De 400 meter in de tienkamp

Na alle uitleg over splittijden in de voorgaande afleveringen, kan men met gebruik van de volgende statistieken gemakkelijk zien wie er een goede en wie er niet zo’n goede 400 meter heeft gelopen.

Eerste serie: Zach Ziemek liep véél te hard van stapel en moest dat bekopen met de langzaamste tijd van alle deelnemers en een heel pijnlijk verschil tussen de eerste en tweede 200 meter van boven de zes seconden. Ook Ken Mullings ging boven zijn macht en had een matige tweede 200 meter. Goede persoonlijke records voor Oiglane en Ferreira Santana.

In de tweede serie waren er verschillende lopers met een optimaal verschil tussen de eerste en tweede 200 meter van tussen de een en twee seconden. Neugebauer had het kleinste verschil, slechts een halve seconde, hetgeen betekent dat hij té langzaam startte. Mooie persoonlijke beste prestaties van de op de eerste drie plaatsen eindigende atleten, Sander Skotheim met bijna een halve seconde. Lindon Victor lag in tweede positie na 200 meter, en moest veel toegeven op de laatste 100 meter. Hetzelfde gold voor de Amerikaan Baldwin.
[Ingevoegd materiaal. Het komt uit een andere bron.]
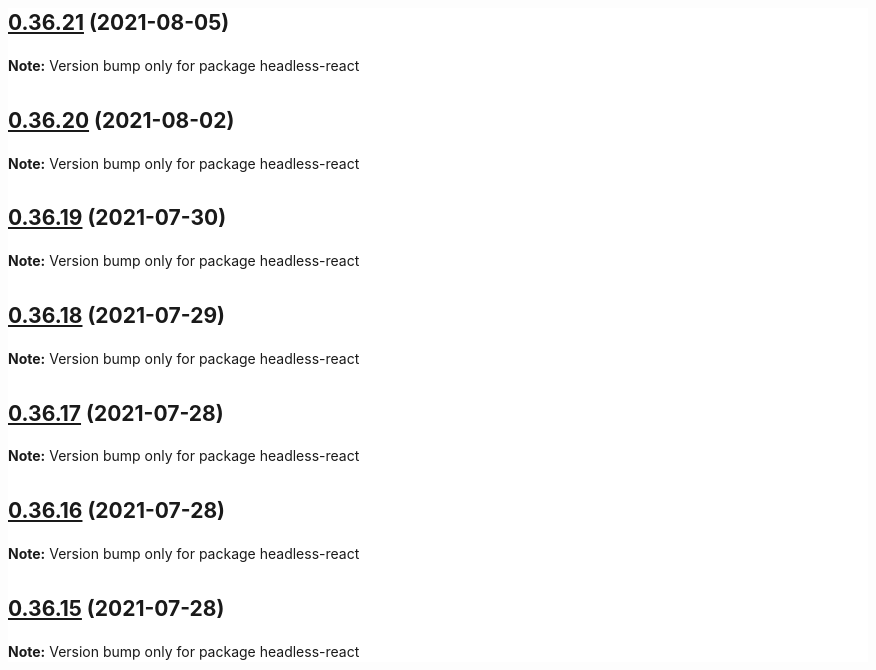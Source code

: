 



## [0.36.21](https://github.com/coveo/ui-kit/compare/headless-react@0.36.20...headless-react@0.36.21) (2021-08-05)

**Note:** Version bump only for package headless-react





## [0.36.20](https://github.com/coveo/ui-kit/compare/headless-react@0.36.19...headless-react@0.36.20) (2021-08-02)

**Note:** Version bump only for package headless-react





## [0.36.19](https://github.com/coveo/ui-kit/compare/headless-react@0.36.18...headless-react@0.36.19) (2021-07-30)

**Note:** Version bump only for package headless-react





## [0.36.18](https://github.com/coveo/ui-kit/compare/headless-react@0.36.17...headless-react@0.36.18) (2021-07-29)

**Note:** Version bump only for package headless-react





## [0.36.17](https://github.com/coveo/ui-kit/compare/headless-react@0.36.16...headless-react@0.36.17) (2021-07-28)

**Note:** Version bump only for package headless-react





## [0.36.16](https://github.com/coveo/ui-kit/compare/headless-react@0.36.15...headless-react@0.36.16) (2021-07-28)

**Note:** Version bump only for package headless-react





## [0.36.15](https://github.com/coveo/ui-kit/compare/headless-react@0.36.14...headless-react@0.36.15) (2021-07-28)

**Note:** Version bump only for package headless-react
In de derde serie liep Sven Roosen een voorbeeldige 400 meter. Behoudend van start, in vijfde positie op de 200 meterlijn, en zeer sterk op de laatste 100 meter. Een prachtig personal best was het gevolg. Damian Warner toonde weer eens aan hoe je de 400m niet moet lopen, net als bij de wereldkampioenschappen in Budapest afgelopen jaar (besproken in mijn voorgaande artikel uit 2023 over de 400 meter). Tweede op het 200 meterpunt en dramatisch terugzakkend op de laatste 100 meter. Ayden Owens-Delerme stak boven iedereen uit, leidend van start tot finish, maar meer dan een seconde boven zijn persoonlijk record. Rik Taam deed het verdienstelijk, waarschijnlijk een tikje te snel in de eerste 200 meter.

Hiermee eindigt mijn vijfdelige serie over de 400m in Parijs. Het is genieten geweest!